We arrived at the page that follows Tarzan’s rescue of Jane. The picture featured the two characters on a tree branch, palms pressed together. A look of wonder was on each face. I read their conversation aloud, and then I put the book down. Immediately shouts of protest went up, but I stayed them with a hand.
“I want to talk to you guys about something,” I said gently. “Tarzan and Jane are very different, aren’t they? They have different families. They have different homes. They eat different foods and they play different games. They even look and dress different. But really, they are the same.”
“Same?” repeated Henry, ever my echo.
“The same,” I said firmly. “They are people, just like you and me. They both have two ears – everyone point to your ears.” Giggles ensued as they obeyed. “They both have two eyes. Point to your eyes! They both have two hands. And they both have one heart. Can you show me where your heart is?”
Six little brown hands rested reverently on five tiny chests. Moriah’s heart is apparently located in her neck.
“Henry, give me your hand.” He offered his tiny hand and I pressed it against mine, just like in the movie. “See? I am different from you, but our hands are the same.”
Henry shook his head and pointed at my arm. “No, I am brown. You are…” He couldn’t find a word to describe my skin color. (Probably because it is colorless. If there is a white that is whiter than white, that’s me.)
“I am different,” I said gently. I made sure not to describe my skin color or his. “I look different from you. I have a different family, come from a different home, eat different foods, play different games, and wear different clothes. But look. You and I both have two ears.” I wiggled his little ears, making him giggle. “We both have two eyes, and we both have two hands. And Henry, how many hearts do we have?”
Henry thought for a moment, and then said firmly, “One.”
I glanced at Dorcas, the nanny, to see if she was listening. I wanted desperately for her to hear my words. Last week, she offered me a place on the nannies’ bed in the nursery during a Bible study we were holding while she moved to sit on the floor. When I declined and offered it to her, she laughed and shook her head, saying, “No, no, I am black.”
The one heart I have broke when she said that.

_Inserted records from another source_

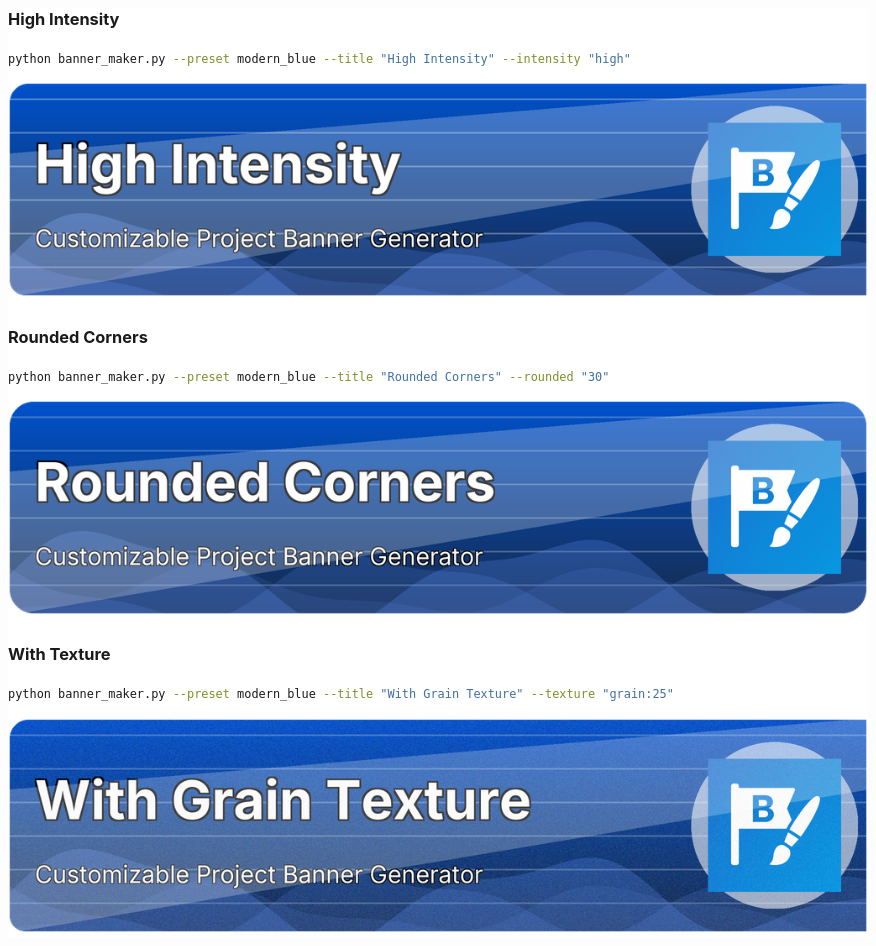 ### High Intensity
```bash
python banner_maker.py --preset modern_blue --title "High Intensity" --intensity "high"
```
![High Intensity](customization/modern_blue_high_intensity.png)

### Rounded Corners
```bash
python banner_maker.py --preset modern_blue --title "Rounded Corners" --rounded "30"
```
![Rounded Corners](customization/modern_blue_rounded.png)

### With Texture
```bash
python banner_maker.py --preset modern_blue --title "With Grain Texture" --texture "grain:25"
```
![With Texture](customization/modern_blue_texture.png)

“That’s right, Henry.” I put my hand over my heart. “We both have one heart. God made us the exact same on the inside, and he loves us the same. And I love you, even though we are different. Everyone is the same on the inside, even if we all look different, and we should love everyone the same, no matter what they look like or where they come from.”
The children nodded in solemn agreement. We continued the story. I’m not sure they understood the ending of the book, but I hope with all of my heart that they heard that one vital part. In a country that has spent a century or so bowing to the will of the white man and has developed racial resentment, there aren’t many things I could teach them that would be more important. On a continent where cultural, political, economic, medical, and religious barriers divide entire nations, there aren’t many lessons they could learn that would be truer. In a world where sin permeates the human heart and teaches us to hate one another because of our differences, there are few facts that would be more crucial to understand.
I knew there was a reason I loved books.